All teachers entered the classroom through alternative certification programs, with 
approximately 40% recruited through Teach for America, and the remaining 60% recruited 
through Teaching Fellows Programs. 

Intervention / Program / Practice: 

All teachers included in this study were participating in a one-year evaluation of 
classroom performance ultimately leading to a decision regarding whether or not to recommend 
the teacher for state certification. The evaluation included 3 classroom observations conducted 
by trained external observers; subjective performance evaluations provided by their principals; 
and, for teachers in certain grades and subjects, student survey data and value-added scores. 

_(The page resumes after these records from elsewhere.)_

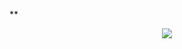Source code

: **<p align="center">
<img src="https://readme-typing-svg.herokuapp.com/demo/?color=1DF72A&lines=%F0%9F%91%8B+Hello%2C+I'm+Carlos+Vel%C3%A1squez%2C++%F0%9F%92%BBSoftware+Development+Student.++%F0%9F%9A%80+Welcome+to+my+profile.">
</p>



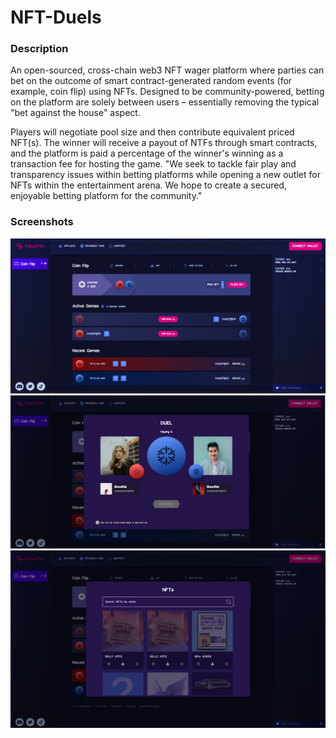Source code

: # NFT-Duels

### Description

An open-sourced, cross-chain web3 NFT wager platform where parties can bet on the outcome of smart contract-generated random events (for example, coin flip) using NFTs.
Designed to be community-powered, betting on the platform are solely between users – essentially removing the typical "bet against the house" aspect.

Players will negotiate pool size and then contribute equivalent priced NFT(s). The winner will receive a payout of NTFs through smart contracts, and the platform is paid a percentage of the winner's winning as a transaction fee for hosting the game.
"We seek to tackle fair play and transparency issues within betting platforms while opening a new outlet for NFTs within the entertainment arena. We hope to create a secured, enjoyable betting platform for the community."

### Screenshots

<p align="center">
   <img src="https://github.com/Corfish123/NFT-Duels/blob/main/screenshots/main_page.png" width="800" />
  <img src="https://github.com/Corfish123/NFT-Duels/blob/main/screenshots/dueling_page.png" width="800" />
  <img src="https://github.com/Corfish123/NFT-Duels/blob/main/screenshots/pick_NFT_%20page.png" width="800" />
</p>
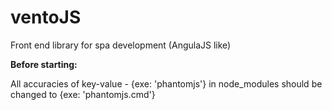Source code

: # ventoJS
Front end library for spa development (AngulaJS like)

**Before starting:** 

All accuracies of key-value - {exe: 'phantomjs'} in node_modules should be changed to {exe: 'phantomjs.cmd'}

 
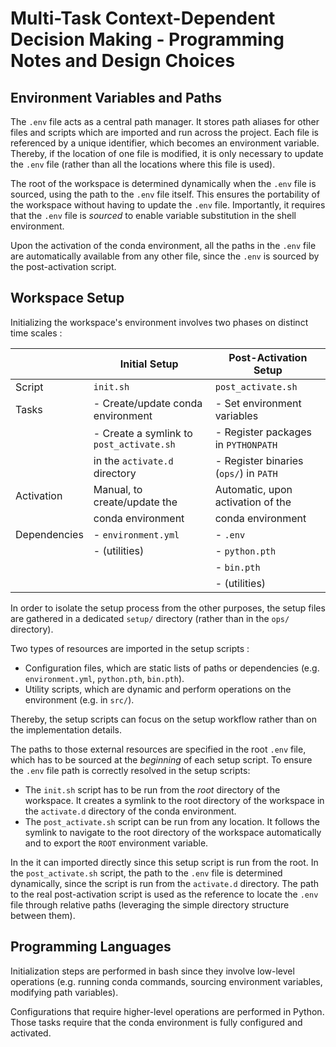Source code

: # Multi-Task Context-Dependent Decision Making - Programming Notes and Design Choices

## Environment Variables and Paths

The `.env` file acts as a central path manager. It stores path aliases for other files and scripts
which are imported and run across the project. Each file is referenced by a unique identifier, which
becomes an environment variable. Thereby, if the location of one file is modified, it is only
necessary to update the `.env` file (rather than all the locations where this file is used).

The root of the workspace is determined dynamically when the `.env` file is sourced, using the path
to the `.env` file itself. This ensures the portability of the workspace without having to update
the `.env` file. Importantly, it requires that the `.env` file is *sourced* to enable variable
substitution in the shell environment.

Upon the activation of the conda environment, all the paths in the `.env` file are automatically
available from any other file, since the `.env` is sourced by the post-activation script.


## Workspace Setup

Initializing the workspace's environment involves two phases on distinct time scales :

|              | Initial Setup                            | Post-Activation Setup                  |
|--------------|------------------------------------------|----------------------------------------|
| Script       | `init.sh`                                | `post_activate.sh`                     |
| Tasks        | - Create/update conda environment        | - Set environment variables            |
|              | - Create a symlink to `post_activate.sh` | - Register packages in `PYTHONPATH`    |
|              |   in the `activate.d` directory          | - Register binaries (`ops/`) in `PATH` |
| Activation   | Manual, to create/update the             | Automatic, upon activation of the      |
|              | conda environment                        | conda environment                      |
| Dependencies | - `environment.yml`                      | - `.env`                               |
|              | - (utilities)                            | - `python.pth`                         |
|              |                                          | - `bin.pth`                            |
|              |                                          | - (utilities)                          |


In order to isolate the setup process from the other purposes, the setup files are gathered in a
dedicated `setup/` directory (rather than in the `ops/` directory).

Two types of resources are imported in the setup scripts :

- Configuration files, which are static lists of paths or dependencies (e.g. `environment.yml`,
  `python.pth`, `bin.pth`).
- Utility scripts, which are dynamic and perform operations on the environment (e.g. in `src/`).

Thereby, the setup scripts can focus on the setup workflow rather than on the implementation
details.

The paths to those external resources are specified in the root `.env` file, which has to be
sourced at the *beginning* of each setup script.
To ensure the `.env` file path is correctly resolved in the setup scripts:

- The `init.sh` script has to be run from the *root* directory of the workspace. It creates a
  symlink to the root directory of the workspace in the `activate.d` directory of the conda
  environment.
- The `post_activate.sh` script can be run from any location. It follows the symlink to navigate to
  the root directory of the workspace automatically and to export the `ROOT` environment variable.

In the  it can imported directly since this setup script is run from the root.
In the `post_activate.sh` script, the path to the `.env` file is determined dynamically, since the
script is run from the `activate.d` directory. The path to the real post-activation script is used
as the reference to locate the `.env` file through relative paths (leveraging the simple directory structure between them).


## Programming Languages

Initialization steps are performed in bash since they involve low-level operations (e.g. running
conda commands, sourcing environment variables, modifying path variables).

Configurations that require higher-level operations are performed in Python. Those tasks require
that the conda environment is fully configured and activated.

Classroom observations lasted 45-60 minutes. The first observation was announced, 
while the remaining sessions were unannounced. Observations were conducted using a rubric 1 
which included seven teaching competencies each rated on a 5-point scale; ratings on each 
competency were then averaged, with performance falling into one of five categories . Ratings 
on each of three observations were then averaged to arrive at a final observation score. 

The 89 individuals who observed teachers were recruited and trained to use the rubric by 
the certification programs. Initial training involved a norming exercise by which observers had to 
demonstrate that they could meet an “80/60 threshold” representing agreement with master 
coders. During the course of the observations, fidelity of using the rubric was checked 
periodically. 

Research Design: 

This study relies on a repeated-measures design, in which classroom performance data 
were collected on the same group of first-year teachers three times during the 2011-2012 school 
year. By collecting multiple measures of classroom performance for the same group of teachers 
over the course of the year, we are able to assess changes in performance while controlling for 
initial performance levels. 


1 See Appendix for observation rubric, including assessed teaching competencies. 

2 See Appendix for rating scale and corresponding performance categories. 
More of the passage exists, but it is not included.